Aunt Angelina's dark eyes gleamed over with sadness. That was enough of an answer to not require a verbal one. He hadn't woken up yet. If he would've, surely my aunt would have raced with sheer excitement to inform us rather than let her colleague do the talking as she lingered silently beside him.

'Any improvements?' Mum further questioned, hopeful to hear a response she'd been dreaming of getting. But she didn't. Once again, Aunt Angelina's miserable gaze and tight-lipped grimace said enough.

'Then what is it?' inquired Teddy angrily, wrapping an arm around my mother's shoulders as her life deflated right before our eyes. 'If he hasn't woken or or shown any signs of improvement, why are you—?' He stopped himself.

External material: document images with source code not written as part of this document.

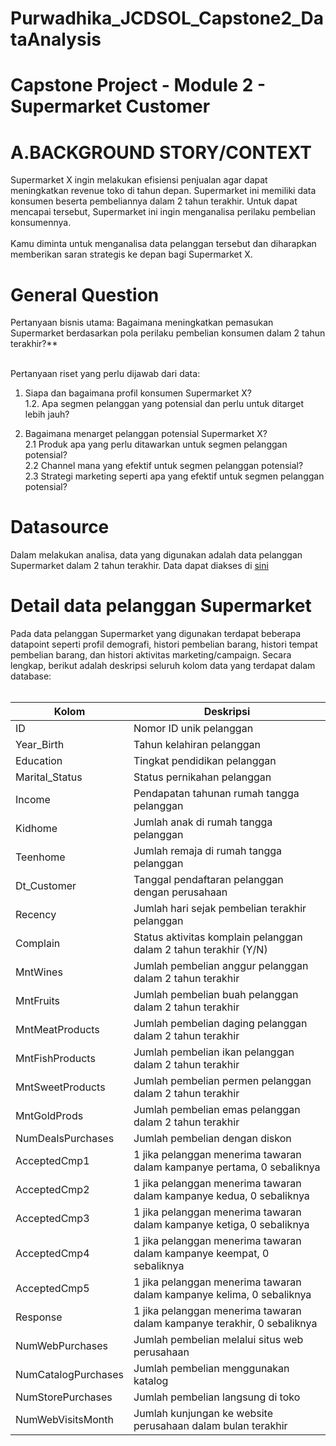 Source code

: # Purwadhika_JCDSOL_Capstone2_DataAnalysis

# Capstone Project - Module 2 - Supermarket Customer

# A.BACKGROUND STORY/CONTEXT
Supermarket X ingin melakukan efisiensi penjualan agar dapat meningkatkan revenue toko di tahun depan. Supermarket ini memiliki data konsumen beserta pembeliannya dalam 2 tahun terakhir. Untuk dapat mencapai tersebut, Supermarket ini ingin menganalisa perilaku pembelian konsumennya. <br> <br>
Kamu diminta untuk menganalisa data pelanggan tersebut dan diharapkan memberikan saran strategis ke depan bagi Supermarket X.

# General Question
Pertanyaan bisnis utama: Bagaimana meningkatkan pemasukan Supermarket berdasarkan pola perilaku pembelian konsumen dalam 2 tahun terakhir?** <br> <br>

Pertanyaan riset yang perlu dijawab dari data:
1. Siapa dan bagaimana profil konsumen Supermarket X?<br>
1.2. Apa segmen pelanggan yang potensial dan perlu untuk ditarget lebih jauh?  <br>

2. Bagaimana menarget pelanggan potensial Supermarket X? <br>
2.1 Produk apa yang perlu ditawarkan untuk segmen pelanggan potensial? <br>
2.2 Channel mana yang efektif untuk segmen pelanggan potensial? <br>
2.3 Strategi marketing seperti apa yang efektif untuk segmen pelanggan potensial?<br>


# Datasource
Dalam melakukan analisa, data yang digunakan adalah data pelanggan Supermarket dalam 2 tahun terakhir. Data dapat diakses di [sini](https://drive.google.com/drive/folders/1WodnBbuYTvsF0-6HTuQABQ0KCS31lqbK)

# Detail data pelanggan Supermarket
Pada data pelanggan Supermarket yang digunakan terdapat beberapa datapoint seperti profil demografi, histori pembelian barang, histori tempat pembelian barang, dan histori aktivitas marketing/campaign. Secara lengkap, berikut adalah deskripsi seluruh kolom data yang terdapat dalam database: <br> <br>

| Kolom               | Deskripsi                                             |
|---------------------|-------------------------------------------------------|
| ID                  | Nomor ID unik pelanggan                           |
| Year_Birth          | Tahun kelahiran pelanggan                             |
| Education           | Tingkat pendidikan pelanggan                          |
| Marital_Status      | Status pernikahan pelanggan                           |
| Income              | Pendapatan tahunan rumah tangga pelanggan            |
| Kidhome             | Jumlah anak di rumah tangga pelanggan                |
| Teenhome            | Jumlah remaja di rumah tangga pelanggan              |
| Dt_Customer         | Tanggal pendaftaran pelanggan dengan perusahaan       |
| Recency             | Jumlah hari sejak pembelian terakhir pelanggan       |
| Complain            | Status aktivitas komplain pelanggan dalam 2 tahun terakhir (Y/N) |
| MntWines            | Jumlah pembelian anggur pelanggan dalam 2 tahun terakhir |
| MntFruits           | Jumlah pembelian buah pelanggan dalam 2 tahun terakhir |
| MntMeatProducts     | Jumlah pembelian daging pelanggan dalam 2 tahun terakhir |
| MntFishProducts     | Jumlah pembelian ikan pelanggan dalam 2 tahun terakhir |
| MntSweetProducts    | Jumlah pembelian permen pelanggan dalam 2 tahun terakhir |
| MntGoldProds        | Jumlah pembelian emas pelanggan dalam 2 tahun terakhir |
| NumDealsPurchases   | Jumlah pembelian dengan diskon                       |
| AcceptedCmp1        | 1 jika pelanggan menerima tawaran dalam kampanye pertama, 0 sebaliknya |
| AcceptedCmp2        | 1 jika pelanggan menerima tawaran dalam kampanye kedua, 0 sebaliknya |
| AcceptedCmp3        | 1 jika pelanggan menerima tawaran dalam kampanye ketiga, 0 sebaliknya |
| AcceptedCmp4        | 1 jika pelanggan menerima tawaran dalam kampanye keempat, 0 sebaliknya |
| AcceptedCmp5        | 1 jika pelanggan menerima tawaran dalam kampanye kelima, 0 sebaliknya |
| Response            | 1 jika pelanggan menerima tawaran dalam kampanye terakhir, 0 sebaliknya |
| NumWebPurchases     | Jumlah pembelian melalui situs web perusahaan        |
| NumCatalogPurchases | Jumlah pembelian menggunakan katalog                 |
| NumStorePurchases   | Jumlah pembelian langsung di toko                   |
| NumWebVisitsMonth   | Jumlah kunjungan ke website perusahaan dalam bulan terakhir |

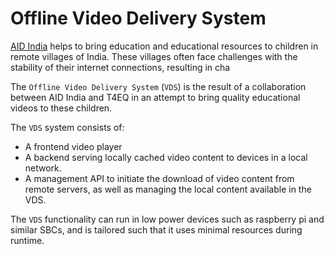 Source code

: # Offline Video Delivery System

[AID India](https://aidindia.in/) helps to bring education and educational resources to children in remote villages of India. 
These villages often face challenges with the stability of their internet connections, resulting in cha

The `Offline Video Delivery System` (`VDS`) is the result of a collaboration between AID India and T4EQ in an
attempt to bring quality educational videos to these children.

The `VDS` system consists of:
- A frontend video player
- A backend serving locally cached video content to devices in a local network.
- A management API to initiate the download of video content from remote servers, 
as well as managing the local content available in the VDS.

The `VDS` functionality can run in low power devices such as raspberry pi and similar SBCs, and is 
tailored such that it uses minimal resources during runtime.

I've known Teddy all my life. Mum and Dad adopted him into their family when he was six and his grandmother Andromeda died, but I think he was always destined to be my brother and a part of the huge Weasley/Potter clan. He was seven years older than me, my big brother, and I always looked up to him. Just like Dad, Teddy was someone I thought a hero. There was nothing that Teddy didn't do that I didn't think was amazing. I thought he was the most talented, funny, badass bloke in the history of the world. I wanted to be like him. I wanted to be just as funny (even funnier), mischievous (borderline reckless, instead), smart (even smarter), cool (wicked cool to them highest degree), loyal (fierce at heart), and strong (borderline indestructible). Teddy was never scared, experienced loss of words, or emotional.